Here is the error case for failure to account for total_enable_time for
core event:
sudo ./perf stat -vvv -e armv8_pmuv3_0/event=0x08/ -e armv8_pmuv3_1/event=0x08/ -- stress-ng --pthread=2 -t 2s
...
armv8_pmuv3_0/event=0x08/: 1138698008 2289429840 2174835740
armv8_pmuv3_1/event=0x08/: 1826791390 1950025700 847648440
Performance counter stats for 'stress-ng --pthread=2 -t 2s':
1,138,698,008 armv8_pmuv3_0/event=0x08/ (94.99%)
1,826,791,390 armv8_pmuv3_1/event=0x08/ (43.47%)
Since above two events are belong to the same task context and
mutually-exclusive per cpu (they couldn't be active at the same time on the same cpu),
the total_enable_time should be the same (the 2nd number among 3 numbers)
and the summation of ratio should be 100%.
This account failure of total_enable_time for event could happen in below sequence.
1. two event opened with:
- first event (e0) is opened with pmu0(p0) which could be added on CPU0.
- second event (e1) is opened with pmu1(p1) which could be added on CPU1.
- these two event belongs to the same task_ctx.
at this point:
task_ctx->time = 0
e0->total_enable_time = 0
e0->total_running_time = 0
e1->total_enable_time = 0
e1->total_running_time = 0
2. the task_ctx is sched in CPU0.
- In ctx_sched_in(), the task_ctx->time doesn't updated.

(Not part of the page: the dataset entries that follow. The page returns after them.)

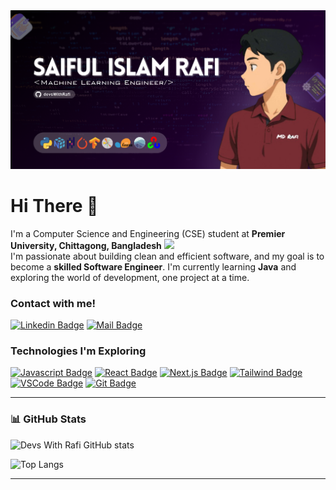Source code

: 
<img src="https://github.com/devsWithRafi/devsWithRafi/blob/main/Saiful-Islam-Rafi-Github-benner-image.png">



# Hi There 👋
I'm a Computer Science and Engineering (CSE) student at <b>Premier University, Chittagong, Bangladesh</b> <img src="https://encrypted-tbn0.gstatic.com/images?q=tbn:ANd9GcRdJLKt7BWRIjFtCTU9BebFOvk0G0tSXb09pA&s" width="18"/><br>
I'm passionate about building clean and efficient software, and my goal is to become a <b>skilled Software Engineer</b>. I'm currently learning <b>Java</b> and exploring the world of development, one project at a time.


<h3>Contact with me!</h3>

[![Linkedin Badge](https://img.shields.io/badge/LinkedIn-0077B5?style=for-the-badge&logo=linkedin&logoColor=white)](https://www.linkedin.com/in/saiful-islam-rafi-6705602a6/) [![Mail Badge](https://img.shields.io/badge/Gmail-D14836?style=for-the-badge&logo=gmail&logoColor=white)](mailto:mrrafiwebdev@gmail.com)


<h3>Technologies I'm Exploring</h3>
  
[![Javascript Badge](https://img.shields.io/badge/-Javascript-F0DB4F?style=for-the-badge&labelColor=black&logo=javascript&logoColor=F0DB4F)](#) [![React Badge](https://img.shields.io/badge/-React-61DBFB?style=for-the-badge&labelColor=black&logo=react&logoColor=61DBFB)](#) [![Next.js Badge](https://img.shields.io/badge/next.js-000000?style=for-the-badge&logo=nextdotjs&logoColor=white)](#) [![Tailwind Badge](https://img.shields.io/badge/Tailwind%20CSS-092749?style=for-the-badge&logo=tailwindcss&logoColor=06B6D4&labelColor=000000)](#) [![VSCode Badge](https://img.shields.io/badge/Visual_Studio-5C2D91?style=for-the-badge&logo=visual%20studio&logoColor=white)](#) [![Git Badge](https://img.shields.io/badge/Git-F05032?style=for-the-badge&logo=git&logoColor=white)](#)



 
---

### 📊 GitHub Stats  

![Devs With Rafi GitHub stats](https://github-readme-stats.vercel.app/api?username=devsWithRafi&show_icons=true&theme=radical&cache_seconds=60)

![Top Langs](https://github-readme-stats.vercel.app/api/top-langs/?username=devsWithRafi&layout=compact&theme=radical&cache_seconds=60)







---

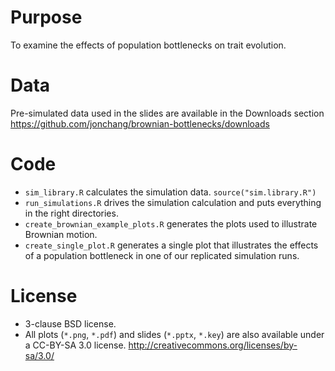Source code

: # Purpose

To examine the effects of population bottlenecks on trait evolution.

# Data

Pre-simulated data used in the slides are available in the Downloads section <https://github.com/jonchang/brownian-bottlenecks/downloads>

# Code

* `sim_library.R` calculates the simulation data. `source("sim.library.R")`
* `run_simulations.R` drives the simulation calculation and puts everything in the right directories.
* `create_brownian_example_plots.R` generates the plots used to illustrate Brownian motion.
* `create_single_plot.R` generates a single plot that illustrates the effects of a population bottleneck in one of our replicated simulation runs.

# License

* 3-clause BSD license.
* All plots (`*.png`, `*.pdf`) and slides (`*.pptx`, `*.key`) are also available under a CC-BY-SA 3.0 license. <http://creativecommons.org/licenses/by-sa/3.0/>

- In event_sched_in() e0 is activated so, its state becomes ACTIVE.
- In event_sched_in() e1 is activated, but soon becomes !ACTIVE
because pmu1 doesn't support CPU1 so it failed in pmu1->add().
at this point:
task_ctx->time = 0
e0->total_enable_time = 0
e0->total_running_time = 0
e1->total_enable_time = 0
e1->total_running_time = 0
3. the task_ctx is sched out from CPU0. and suppose scheulded time as t1.
- In ctx_sched_out(), the task_ctx->time updated with t1.
- e0 was ACTIVE, so In event_sched_out(),
e0->total_enable_time and e0->total_running_time are updated with t1.
- e1 was !ACTIVE, so it doesn't update
e1->total_enable_time and e1->total_running_time.
at this point:
task_ctx->time = t1
e0->total_enable_time = t1
e0->total_running_time = t1
e1->total_enable_time = 0
e1->total_running_time = 0
4. the task_ctx is sched in to CPU1.
- task_ctx->time doesn't changed.
- In event_sched_in() e0 is activated, but soon becomes !ACTIVE
because pmu1 doesn't support CPU1 so it failed in pmu1->add().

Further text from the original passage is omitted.